### WORK TO COMPLETE
Each entry needs to be duplicated exactly.
* * * * * * *
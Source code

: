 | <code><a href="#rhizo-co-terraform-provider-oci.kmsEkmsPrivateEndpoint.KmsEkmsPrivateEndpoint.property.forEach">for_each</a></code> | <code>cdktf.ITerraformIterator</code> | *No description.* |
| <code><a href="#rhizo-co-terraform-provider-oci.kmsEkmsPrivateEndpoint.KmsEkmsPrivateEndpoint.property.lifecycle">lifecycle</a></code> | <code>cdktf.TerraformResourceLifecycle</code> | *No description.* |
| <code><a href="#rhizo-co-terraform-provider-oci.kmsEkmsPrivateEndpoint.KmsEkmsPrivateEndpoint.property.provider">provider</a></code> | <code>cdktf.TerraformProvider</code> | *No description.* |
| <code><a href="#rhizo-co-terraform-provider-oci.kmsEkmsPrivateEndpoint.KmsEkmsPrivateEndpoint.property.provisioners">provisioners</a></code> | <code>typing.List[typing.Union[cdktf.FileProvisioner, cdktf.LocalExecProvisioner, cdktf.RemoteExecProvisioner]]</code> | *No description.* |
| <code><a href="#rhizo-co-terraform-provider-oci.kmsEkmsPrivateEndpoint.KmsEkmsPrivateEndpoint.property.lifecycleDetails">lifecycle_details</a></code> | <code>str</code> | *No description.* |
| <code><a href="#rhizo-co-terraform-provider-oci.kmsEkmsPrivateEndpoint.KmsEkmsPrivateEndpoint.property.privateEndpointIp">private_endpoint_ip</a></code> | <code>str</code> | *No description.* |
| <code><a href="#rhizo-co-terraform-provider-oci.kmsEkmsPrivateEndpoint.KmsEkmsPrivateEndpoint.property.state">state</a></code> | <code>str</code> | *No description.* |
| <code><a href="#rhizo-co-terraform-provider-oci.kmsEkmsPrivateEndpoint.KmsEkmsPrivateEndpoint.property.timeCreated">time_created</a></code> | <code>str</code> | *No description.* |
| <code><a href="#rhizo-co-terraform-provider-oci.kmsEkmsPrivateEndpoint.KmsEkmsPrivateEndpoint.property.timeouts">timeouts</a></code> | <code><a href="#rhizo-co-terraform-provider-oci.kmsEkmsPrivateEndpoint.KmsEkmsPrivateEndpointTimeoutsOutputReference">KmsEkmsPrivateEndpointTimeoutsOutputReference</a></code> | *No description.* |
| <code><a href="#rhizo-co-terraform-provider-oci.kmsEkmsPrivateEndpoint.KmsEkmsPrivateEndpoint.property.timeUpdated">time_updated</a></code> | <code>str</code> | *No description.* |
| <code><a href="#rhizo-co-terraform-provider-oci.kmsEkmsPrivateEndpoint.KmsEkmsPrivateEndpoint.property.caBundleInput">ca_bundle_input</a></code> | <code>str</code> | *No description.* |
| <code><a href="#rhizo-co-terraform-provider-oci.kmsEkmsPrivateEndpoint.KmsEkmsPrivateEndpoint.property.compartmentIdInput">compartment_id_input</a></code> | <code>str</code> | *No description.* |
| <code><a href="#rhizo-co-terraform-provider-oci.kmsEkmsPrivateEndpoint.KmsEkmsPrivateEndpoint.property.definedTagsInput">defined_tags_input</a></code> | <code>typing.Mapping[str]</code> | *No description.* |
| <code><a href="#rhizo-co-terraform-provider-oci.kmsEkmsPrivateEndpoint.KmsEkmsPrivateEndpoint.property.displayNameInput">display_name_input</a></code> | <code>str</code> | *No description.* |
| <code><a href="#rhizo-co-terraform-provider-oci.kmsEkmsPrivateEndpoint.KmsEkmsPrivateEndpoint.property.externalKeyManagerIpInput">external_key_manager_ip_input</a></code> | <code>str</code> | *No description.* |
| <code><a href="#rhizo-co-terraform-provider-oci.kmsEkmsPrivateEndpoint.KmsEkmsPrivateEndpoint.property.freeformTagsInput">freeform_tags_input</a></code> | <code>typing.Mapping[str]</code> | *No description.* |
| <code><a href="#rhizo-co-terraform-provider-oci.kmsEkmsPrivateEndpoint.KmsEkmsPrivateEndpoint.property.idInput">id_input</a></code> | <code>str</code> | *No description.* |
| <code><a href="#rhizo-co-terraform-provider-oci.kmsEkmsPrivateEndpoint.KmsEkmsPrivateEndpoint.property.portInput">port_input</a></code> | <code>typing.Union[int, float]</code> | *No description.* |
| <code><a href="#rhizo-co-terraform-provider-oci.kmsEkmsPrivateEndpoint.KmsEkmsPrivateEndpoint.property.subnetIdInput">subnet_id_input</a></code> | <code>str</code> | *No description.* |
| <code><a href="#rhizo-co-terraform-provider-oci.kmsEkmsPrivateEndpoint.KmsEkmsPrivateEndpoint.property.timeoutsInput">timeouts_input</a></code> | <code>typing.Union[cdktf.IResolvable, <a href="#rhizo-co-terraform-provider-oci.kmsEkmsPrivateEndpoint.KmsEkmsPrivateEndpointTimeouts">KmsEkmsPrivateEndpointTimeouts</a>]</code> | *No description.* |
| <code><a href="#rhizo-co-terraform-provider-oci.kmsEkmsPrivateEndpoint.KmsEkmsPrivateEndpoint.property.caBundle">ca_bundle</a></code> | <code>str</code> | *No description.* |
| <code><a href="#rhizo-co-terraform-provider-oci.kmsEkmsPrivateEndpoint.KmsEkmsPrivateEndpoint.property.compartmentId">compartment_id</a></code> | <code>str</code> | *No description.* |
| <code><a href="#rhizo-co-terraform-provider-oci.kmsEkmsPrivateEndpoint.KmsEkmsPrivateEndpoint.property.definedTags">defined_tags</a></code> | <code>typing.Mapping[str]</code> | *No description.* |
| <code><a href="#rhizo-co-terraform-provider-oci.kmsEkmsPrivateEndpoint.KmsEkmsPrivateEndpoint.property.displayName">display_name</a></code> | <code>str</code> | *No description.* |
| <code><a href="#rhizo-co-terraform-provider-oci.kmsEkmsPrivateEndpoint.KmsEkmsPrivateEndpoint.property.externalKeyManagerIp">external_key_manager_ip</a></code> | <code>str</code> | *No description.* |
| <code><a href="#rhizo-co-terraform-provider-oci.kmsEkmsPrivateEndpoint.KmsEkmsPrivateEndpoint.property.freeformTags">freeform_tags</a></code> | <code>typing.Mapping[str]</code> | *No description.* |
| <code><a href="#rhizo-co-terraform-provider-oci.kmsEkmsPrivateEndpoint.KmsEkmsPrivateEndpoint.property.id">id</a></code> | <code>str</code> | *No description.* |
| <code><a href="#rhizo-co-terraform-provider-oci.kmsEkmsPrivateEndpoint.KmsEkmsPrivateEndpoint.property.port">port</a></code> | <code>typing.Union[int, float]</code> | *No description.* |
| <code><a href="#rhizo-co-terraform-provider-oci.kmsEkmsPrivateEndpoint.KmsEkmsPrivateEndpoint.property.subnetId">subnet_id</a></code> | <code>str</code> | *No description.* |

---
* * * * * * *
### OUTPUT FOR THIS TASK
Source code

: | <code><a href="#rhizo-co-terraform-provider-oci.kmsEkmsPrivateEndpoint.KmsEkmsPrivateEndpoint.property.forEach">for_each</a></code> | <code>cdktf.ITerraformIterator</code> | *No description.* |
| <code><a href="#rhizo-co-terraform-provider-oci.kmsEkmsPrivateEndpoint.KmsEkmsPrivateEndpoint.property.lifecycle">lifecycle</a></code> | <code>cdktf.TerraformResourceLifecycle</code> | *No description.* |
| <code><a href="#rhizo-co-terraform-provider-oci.kmsEkmsPrivateEndpoint.KmsEkmsPrivateEndpoint.property.provider">provider</a></code> | <code>cdktf.TerraformProvider</code> | *No description.* |
| <code><a href="#rhizo-co-terraform-provider-oci.kmsEkmsPrivateEndpoint.KmsEkmsPrivateEndpoint.property.provisioners">provisioners</a></code> | <code>typing.List[typing.Union[cdktf.FileProvisioner, cdktf.LocalExecProvisioner, cdktf.RemoteExecProvisioner]]</code> | *No description.* |
| <code><a href="#rhizo-co-terraform-provider-oci.kmsEkmsPrivateEndpoint.KmsEkmsPrivateEndpoint.property.lifecycleDetails">lifecycle_details</a></code> | <code>str</code> | *No description.* |
| <code><a href="#rhizo-co-terraform-provider-oci.kmsEkmsPrivateEndpoint.KmsEkmsPrivateEndpoint.property.privateEndpointIp">private_endpoint_ip</a></code> | <code>str</code> | *No description.* |
| <code><a href="#rhizo-co-terraform-provider-oci.kmsEkmsPrivateEndpoint.KmsEkmsPrivateEndpoint.property.state">state</a></code> | <code>str</code> | *No description.* |
| <code><a href="#rhizo-co-terraform-provider-oci.kmsEkmsPrivateEndpoint.KmsEkmsPrivateEndpoint.property.timeCreated">time_created</a></code> | <code>str</code> | *No description.* |
| <code><a href="#rhizo-co-terraform-provider-oci.kmsEkmsPrivateEndpoint.KmsEkmsPrivateEndpoint.property.timeouts">timeouts</a></code> | <code><a href="#rhizo-co-terraform-provider-oci.kmsEkmsPrivateEndpoint.KmsEkmsPrivateEndpointTimeoutsOutputReference">KmsEkmsPrivateEndpointTimeoutsOutputReference</a></code> | *No description.* |
| <code><a href="#rhizo-co-terraform-provider-oci.kmsEkmsPrivateEndpoint.KmsEkmsPrivateEndpoint.property.timeUpdated">time_updated</a></code> | <code>str</code> | *No description.* |
| <code><a href="#rhizo-co-terraform-provider-oci.kmsEkmsPrivateEndpoint.KmsEkmsPrivateEndpoint.property.caBundleInput">ca_bundle_input</a></code> | <code>str</code> | *No description.* |
| <code><a href="#rhizo-co-terraform-provider-oci.kmsEkmsPrivateEndpoint.KmsEkmsPrivateEndpoint.property.compartmentIdInput">compartment_id_input</a></code> | <code>str</code> | *No description.* |
| <code><a href="#rhizo-co-terraform-provider-oci.kmsEkmsPrivateEndpoint.KmsEkmsPrivateEndpoint.property.definedTagsInput">defined_tags_input</a></code> | <code>typing.Mapping[str]</code> | *No description.* |
| <code><a href="#rhizo-co-terraform-provider-oci.kmsEkmsPrivateEndpoint.KmsEkmsPrivateEndpoint.property.displayNameInput">display_name_input</a></code> | <code>str</code> | *No description.* |
| <code><a href="#rhizo-co-terraform-provider-oci.kmsEkmsPrivateEndpoint.KmsEkmsPrivateEndpoint.property.externalKeyManagerIpInput">external_key_manager_ip_input</a></code> | <code>str</code> | *No description.* |
| <code><a href="#rhizo-co-terraform-provider-oci.kmsEkmsPrivateEndpoint.KmsEkmsPrivateEndpoint.property.freeformTagsInput">freeform_tags_input</a></code> | <code>typing.Mapping[str]</code> | *No description.* |
| <code><a href="#rhizo-co-terraform-provider-oci.kmsEkmsPrivateEndpoint.KmsEkmsPrivateEndpoint.property.idInput">id_input</a></code> | <code>str</code> | *No description.* |
| <code><a href="#rhizo-co-terraform-provider-oci.kmsEkmsPrivateEndpoint.KmsEkmsPrivateEndpoint.property.portInput">port_input</a></code> | <code>typing.Union[int, float]</code> | *No description.* |
| <code><a href="#rhizo-co-terraform-provider-oci.kmsEkmsPrivateEndpoint.KmsEkmsPrivateEndpoint.property.subnetIdInput">subnet_id_input</a></code> | <code>str</code> | *No description.* |
| <code><a href="#rhizo-co-terraform-provider-oci.kmsEkmsPrivateEndpoint.KmsEkmsPrivateEndpoint.property.timeoutsInput">timeouts_input</a></code> | <code>typing.Union[cdktf.IResolvable, <a href="#rhizo-co-terraform-provider-oci.kmsEkmsPrivateEndpoint.KmsEkmsPrivateEndpointTimeouts">KmsEkmsPrivateEndpointTimeouts</a>]</code> | *No description.* |
| <code><a href="#rhizo-co-terraform-provider-oci.kmsEkmsPrivateEndpoint.KmsEkmsPrivateEndpoint.property.caBundle">ca_bundle</a></code> | <code>str</code> | *No description.* |
| <code><a href="#rhizo-co-terraform-provider-oci.kmsEkmsPrivateEndpoint.KmsEkmsPrivateEndpoint.property.compartmentId">compartment_id</a></code> | <code>str</code> | *No description.* |
| <code><a href="#rhizo-co-terraform-provider-oci.kmsEkmsPrivateEndpoint.KmsEkmsPrivateEndpoint.property.definedTags">defined_tags</a></code> | <code>typing.Mapping[str]</code> | *No description.* |
| <code><a href="#rhizo-co-terraform-provider-oci.kmsEkmsPrivateEndpoint.KmsEkmsPrivateEndpoint.property.displayName">display_name</a></code> | <code>str</code> | *No description.* |
| <code><a href="#rhizo-co-terraform-provider-oci.kmsEkmsPrivateEndpoint.KmsEkmsPrivateEndpoint.property.externalKeyManagerIp">external_key_manager_ip</a></code> | <code>str</code> | *No description.* |
| <code><a href="#rhizo-co-terraform-provider-oci.kmsEkmsPrivateEndpoint.KmsEkmsPrivateEndpoint.property.freeformTags">freeform_tags</a></code> | <code>typing.Mapping[str]</code> | *No description.* |
| <code><a href="#rhizo-co-terraform-provider-oci.kmsEkmsPrivateEndpoint.KmsEkmsPrivateEndpoint.property.id">id</a></code> | <code>str</code> | *No description.* |
| <code><a href="#rhizo-co-terraform-provider-oci.kmsEkmsPrivateEndpoint.KmsEkmsPrivateEndpoint.property.port">port</a></code> | <code>typing.Union[int, float]</code> | *No description.* |
| <code><a href="#rhizo-co-terraform-provider-oci.kmsEkmsPrivateEndpoint.KmsEkmsPrivateEndpoint.property.subnetId">subnet_id</a></code> | <code>str</code> | *No description.* |

---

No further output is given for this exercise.